Here, then, is scriptural cause to think that those who were enlightened, had tasted and partaken were, despite these things, never truly born again. Can one be enlightened and not saved? Yes. I know atheists, agnostics and Muslims who have a far better handle on the Gospel and the basic doctrines of the Christian faith than the average Christian in North America. They can articulate very clearly the truths of the Gospel, from memory giving chapter and verse, even. I've had discussions with them a number of times over the years and watched a few of them in debates with Christian apologists. To the degree they understand the Gospel and Christian doctrine, they are enlightened to it, but the word does not profit them spiritually, not being mixed with faith (He. 4:2).
Could this not be the same sort of "enlightened" person Hebrews 6:4 describes? I don't see why not. In the NT, every group of Early Church believers that had to be instructed and corrected by Paul or John, Peter or James, demonstrate that its possible to be only partially enlightened to God's Truth. But if genuine believers needed further enlightenment, as the NT demonstrates they did, it's quite reasonable to think that there were non-believers in the Church who also had only a second-hand, fractured understanding of God's Truth, who were enlightened only to a degree, too. Must one think, then, that Hebrews 6:4 is speaking only of a saved person? Not at all. It seems much more plausible to me in light of their "falling away" to understand that the "enlightened" people described in the verse were not truly saved.
What about "partaking"? I've known men and women in the Church who had taught Sunday School classes, served as deacons, led Bible studies and so on who realized they were not actually saved. They had been partakers in the life and work of the Church for decades, in some cases, sharing in what the Holy Spirit was doing in and through their particular congregation of Christians, but were not themselves truly born-again people. It's possible, then, for a person to be a "sharer" in, or partaker in, the Holy Spirit in the second-hand manner of these false converts, praying to God, singing songs of worship to Him, teaching His Truth to others, but not actually truly indwelt by the Spirit.

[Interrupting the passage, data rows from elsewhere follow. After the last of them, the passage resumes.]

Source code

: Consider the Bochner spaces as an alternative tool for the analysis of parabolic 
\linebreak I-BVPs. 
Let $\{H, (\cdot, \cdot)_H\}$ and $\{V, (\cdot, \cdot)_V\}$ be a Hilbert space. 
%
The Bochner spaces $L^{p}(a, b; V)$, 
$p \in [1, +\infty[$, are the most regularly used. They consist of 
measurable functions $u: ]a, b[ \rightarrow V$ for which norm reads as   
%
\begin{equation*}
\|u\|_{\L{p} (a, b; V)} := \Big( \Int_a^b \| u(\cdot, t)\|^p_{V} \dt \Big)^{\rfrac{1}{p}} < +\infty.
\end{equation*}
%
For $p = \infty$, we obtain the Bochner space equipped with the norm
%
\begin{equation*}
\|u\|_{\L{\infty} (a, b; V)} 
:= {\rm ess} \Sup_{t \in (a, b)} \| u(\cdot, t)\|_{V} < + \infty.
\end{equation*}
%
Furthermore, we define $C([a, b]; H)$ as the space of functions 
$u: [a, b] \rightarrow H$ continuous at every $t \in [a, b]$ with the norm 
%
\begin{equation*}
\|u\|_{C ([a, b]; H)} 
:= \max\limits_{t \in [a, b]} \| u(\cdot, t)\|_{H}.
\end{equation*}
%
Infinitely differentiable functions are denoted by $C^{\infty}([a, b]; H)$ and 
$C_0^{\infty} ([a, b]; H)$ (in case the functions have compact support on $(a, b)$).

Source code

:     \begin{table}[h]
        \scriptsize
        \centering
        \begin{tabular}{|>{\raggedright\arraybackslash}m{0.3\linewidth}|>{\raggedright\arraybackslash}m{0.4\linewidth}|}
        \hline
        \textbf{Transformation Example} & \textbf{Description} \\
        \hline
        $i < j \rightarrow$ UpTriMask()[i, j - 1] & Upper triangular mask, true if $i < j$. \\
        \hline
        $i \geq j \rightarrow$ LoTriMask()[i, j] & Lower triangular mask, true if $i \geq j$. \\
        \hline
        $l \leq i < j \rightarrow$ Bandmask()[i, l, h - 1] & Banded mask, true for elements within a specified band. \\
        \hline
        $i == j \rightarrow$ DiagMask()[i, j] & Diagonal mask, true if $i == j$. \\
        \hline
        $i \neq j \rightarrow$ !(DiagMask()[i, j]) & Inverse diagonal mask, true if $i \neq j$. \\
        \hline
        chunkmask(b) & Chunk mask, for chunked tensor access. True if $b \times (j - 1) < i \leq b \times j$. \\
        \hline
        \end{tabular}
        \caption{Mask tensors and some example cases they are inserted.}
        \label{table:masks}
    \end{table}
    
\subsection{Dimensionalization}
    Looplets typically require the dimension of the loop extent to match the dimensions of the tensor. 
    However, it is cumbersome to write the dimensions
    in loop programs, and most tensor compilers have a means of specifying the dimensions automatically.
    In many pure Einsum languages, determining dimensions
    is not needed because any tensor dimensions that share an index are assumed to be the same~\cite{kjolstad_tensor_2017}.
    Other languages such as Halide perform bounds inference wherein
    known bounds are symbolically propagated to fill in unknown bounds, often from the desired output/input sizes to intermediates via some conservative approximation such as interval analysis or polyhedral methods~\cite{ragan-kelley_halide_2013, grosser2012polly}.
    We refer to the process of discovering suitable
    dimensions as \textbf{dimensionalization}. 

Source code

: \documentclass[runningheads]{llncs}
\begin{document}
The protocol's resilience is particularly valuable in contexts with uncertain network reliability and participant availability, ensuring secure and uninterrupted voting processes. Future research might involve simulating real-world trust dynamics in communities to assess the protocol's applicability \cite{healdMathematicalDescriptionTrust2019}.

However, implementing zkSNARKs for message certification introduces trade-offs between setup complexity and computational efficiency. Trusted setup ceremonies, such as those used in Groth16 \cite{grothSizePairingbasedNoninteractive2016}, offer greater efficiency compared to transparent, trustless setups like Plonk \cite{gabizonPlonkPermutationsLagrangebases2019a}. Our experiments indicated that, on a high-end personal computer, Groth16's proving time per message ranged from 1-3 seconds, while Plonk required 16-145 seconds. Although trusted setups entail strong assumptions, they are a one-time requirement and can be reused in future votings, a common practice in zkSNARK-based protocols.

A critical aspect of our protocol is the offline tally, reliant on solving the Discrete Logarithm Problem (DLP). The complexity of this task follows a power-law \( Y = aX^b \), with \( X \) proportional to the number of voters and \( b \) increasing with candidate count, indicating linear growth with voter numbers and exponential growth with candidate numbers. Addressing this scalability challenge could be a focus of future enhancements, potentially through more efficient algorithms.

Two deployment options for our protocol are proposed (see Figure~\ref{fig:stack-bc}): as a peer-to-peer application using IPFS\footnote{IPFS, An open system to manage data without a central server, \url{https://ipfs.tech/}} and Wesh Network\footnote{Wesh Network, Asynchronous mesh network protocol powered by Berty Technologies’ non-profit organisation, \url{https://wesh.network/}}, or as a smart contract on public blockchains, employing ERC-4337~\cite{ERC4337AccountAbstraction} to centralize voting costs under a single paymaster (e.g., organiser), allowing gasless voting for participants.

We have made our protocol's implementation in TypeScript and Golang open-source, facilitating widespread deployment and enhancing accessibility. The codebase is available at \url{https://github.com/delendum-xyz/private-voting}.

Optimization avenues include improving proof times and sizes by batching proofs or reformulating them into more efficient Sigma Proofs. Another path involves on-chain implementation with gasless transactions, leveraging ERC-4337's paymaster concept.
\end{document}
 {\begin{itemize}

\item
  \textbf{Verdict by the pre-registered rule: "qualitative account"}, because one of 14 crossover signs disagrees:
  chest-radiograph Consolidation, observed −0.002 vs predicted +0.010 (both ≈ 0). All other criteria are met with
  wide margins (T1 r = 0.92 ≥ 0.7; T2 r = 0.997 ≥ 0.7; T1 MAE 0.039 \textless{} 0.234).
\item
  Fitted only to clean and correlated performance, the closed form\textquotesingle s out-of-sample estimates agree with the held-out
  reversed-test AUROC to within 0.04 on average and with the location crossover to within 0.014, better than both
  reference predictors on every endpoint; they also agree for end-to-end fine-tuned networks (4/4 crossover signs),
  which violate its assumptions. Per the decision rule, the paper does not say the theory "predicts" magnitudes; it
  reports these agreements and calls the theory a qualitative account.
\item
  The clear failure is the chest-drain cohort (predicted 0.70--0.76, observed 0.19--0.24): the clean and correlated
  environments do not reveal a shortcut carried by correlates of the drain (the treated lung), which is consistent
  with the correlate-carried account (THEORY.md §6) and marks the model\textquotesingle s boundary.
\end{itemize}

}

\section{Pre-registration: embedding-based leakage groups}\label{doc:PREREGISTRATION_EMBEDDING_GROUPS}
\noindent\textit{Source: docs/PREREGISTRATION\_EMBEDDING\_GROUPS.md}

This sort of "partaking" is suggested, it seems to me, very clearly in the description of having only "tasted" of the things of God (heavenly gift, word of God). If I taste a piece of apple pie, I haven't necessarily eaten the whole thing. In fact, if I say I only tasted something, commonly folk would think I'd had only a sampling of it. Certainly, this could be the case for those "partaking" of the Spirit who have only "tasted of the heavenly gift" (who is the Spirit of Christ). And inasmuch as these "partakers" and "tasters" "fall away," they appear to me to confirm that they had only a second-hand, partial knowledge and experience of the Holy Spirit, and God's Truth.
And then, there's that "if" at the beginning of verse 4. Everything that follows this word is conditioned upon it. In other words, it's impossible to renew to repentance those described in verse 4 IF they were to "fall away." But this means that verse 4 is describing a hypothetical situation, not an actual one. Verse 4 doesn't say that there were such people; it doesn't say that there had been such people; it doesn't say that there would be such people; no, verse 4 describes only a theoretical/hypothetical circumstance that is not concerned with a person losing their salvation but with why a person who had "fallen away" from their change of mind (repentance) concerning Christ and the Gospel couldn't be "renewed again to repentance" about these things.
The enlightened, partaking, and tasting person would have to have had some measure of repentance - a change of mind - about the Gospel and Jesus Christ. If having had this change of mind (to whatever degree), they "fall away" from it, doubting the Gospel and salvation through Jesus, having done so, they become "inoculated" to these things, unable to take them up again. This is all the writer of Hebrews is remarking on in Hebrews 6:4-6, offering a hypothetical, a sort of thought-experiment, not an actual circumstance.
And so it goes, each of your offered proof-texts failing to make the case for your saved-and-lost/works salvation doctrine. It's fascinating to me, though, how you just assume they say what you think they say. Amazing (and not a little disturbing).